> _Exercise directions_:
Could you copy every line of the data that contains the word "blue"?

> _Data extracts_:
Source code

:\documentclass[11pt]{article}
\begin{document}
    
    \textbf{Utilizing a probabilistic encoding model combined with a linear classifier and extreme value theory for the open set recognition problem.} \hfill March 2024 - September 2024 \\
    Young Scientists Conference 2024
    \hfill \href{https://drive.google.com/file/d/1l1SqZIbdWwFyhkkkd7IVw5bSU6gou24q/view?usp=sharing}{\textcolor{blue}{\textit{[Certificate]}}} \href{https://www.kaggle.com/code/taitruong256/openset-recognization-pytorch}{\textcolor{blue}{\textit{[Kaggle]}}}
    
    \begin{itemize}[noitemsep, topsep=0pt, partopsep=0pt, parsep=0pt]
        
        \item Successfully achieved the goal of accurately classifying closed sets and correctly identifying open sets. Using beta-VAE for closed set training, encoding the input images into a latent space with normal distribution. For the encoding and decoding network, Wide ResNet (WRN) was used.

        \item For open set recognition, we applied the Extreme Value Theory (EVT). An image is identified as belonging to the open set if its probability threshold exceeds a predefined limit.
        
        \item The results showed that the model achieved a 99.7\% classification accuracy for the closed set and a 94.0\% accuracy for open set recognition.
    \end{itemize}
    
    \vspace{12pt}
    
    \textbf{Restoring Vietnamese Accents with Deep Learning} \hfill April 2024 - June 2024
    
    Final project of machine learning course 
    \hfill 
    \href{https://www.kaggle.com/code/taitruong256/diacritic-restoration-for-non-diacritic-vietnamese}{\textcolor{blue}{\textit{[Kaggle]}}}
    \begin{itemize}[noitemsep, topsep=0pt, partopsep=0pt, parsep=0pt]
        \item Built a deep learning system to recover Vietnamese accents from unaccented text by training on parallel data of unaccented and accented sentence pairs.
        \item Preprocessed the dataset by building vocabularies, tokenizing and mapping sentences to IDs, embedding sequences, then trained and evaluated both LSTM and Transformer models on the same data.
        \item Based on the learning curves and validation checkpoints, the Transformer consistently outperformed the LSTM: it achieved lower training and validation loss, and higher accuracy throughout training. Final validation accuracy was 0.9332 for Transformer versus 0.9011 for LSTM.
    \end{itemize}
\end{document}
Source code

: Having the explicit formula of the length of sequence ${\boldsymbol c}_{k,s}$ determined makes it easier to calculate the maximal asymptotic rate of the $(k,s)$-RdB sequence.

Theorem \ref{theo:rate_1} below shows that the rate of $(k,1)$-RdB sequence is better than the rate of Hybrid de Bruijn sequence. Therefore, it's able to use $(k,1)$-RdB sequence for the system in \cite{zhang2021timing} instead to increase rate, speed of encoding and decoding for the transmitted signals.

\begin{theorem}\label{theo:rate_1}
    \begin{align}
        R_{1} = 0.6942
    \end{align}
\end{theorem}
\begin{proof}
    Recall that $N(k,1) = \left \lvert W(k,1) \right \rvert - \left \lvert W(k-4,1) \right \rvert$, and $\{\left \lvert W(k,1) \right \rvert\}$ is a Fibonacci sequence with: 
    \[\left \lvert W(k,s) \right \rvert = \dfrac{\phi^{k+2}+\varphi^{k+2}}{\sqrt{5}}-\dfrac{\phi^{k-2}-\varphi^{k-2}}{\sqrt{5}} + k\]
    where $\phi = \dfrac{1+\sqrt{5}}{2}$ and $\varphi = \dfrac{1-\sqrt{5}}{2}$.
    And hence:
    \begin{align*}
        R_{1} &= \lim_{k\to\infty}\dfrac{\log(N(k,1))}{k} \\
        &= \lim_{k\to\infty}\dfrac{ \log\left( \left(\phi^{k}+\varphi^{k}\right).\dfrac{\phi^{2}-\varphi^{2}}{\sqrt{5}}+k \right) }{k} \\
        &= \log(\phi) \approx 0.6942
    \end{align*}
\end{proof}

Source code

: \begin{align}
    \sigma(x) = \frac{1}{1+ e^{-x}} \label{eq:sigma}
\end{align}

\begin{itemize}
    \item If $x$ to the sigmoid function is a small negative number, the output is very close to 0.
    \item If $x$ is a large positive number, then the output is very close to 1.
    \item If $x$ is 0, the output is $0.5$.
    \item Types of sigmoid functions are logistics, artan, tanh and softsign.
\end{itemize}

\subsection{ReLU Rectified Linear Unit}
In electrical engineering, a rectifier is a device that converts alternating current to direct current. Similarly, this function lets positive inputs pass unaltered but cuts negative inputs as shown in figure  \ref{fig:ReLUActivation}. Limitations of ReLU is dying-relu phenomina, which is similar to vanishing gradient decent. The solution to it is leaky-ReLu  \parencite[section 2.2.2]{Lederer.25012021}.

> _Exercise answer_:
    \hfill \href{https://drive.google.com/file/d/1l1SqZIbdWwFyhkkkd7IVw5bSU6gou24q/view?usp=sharing}{\textcolor{blue}{\textit{[Certificate]}}} \href{https://www.kaggle.com/code/taitruong256/openset-recognization-pytorch}{\textcolor{blue}{\textit{[Kaggle]}}}
    \href{https://www.kaggle.com/code/taitruong256/diacritic-restoration-for-non-diacritic-vietnamese}{\textcolor{blue}{\textit{[Kaggle]}}}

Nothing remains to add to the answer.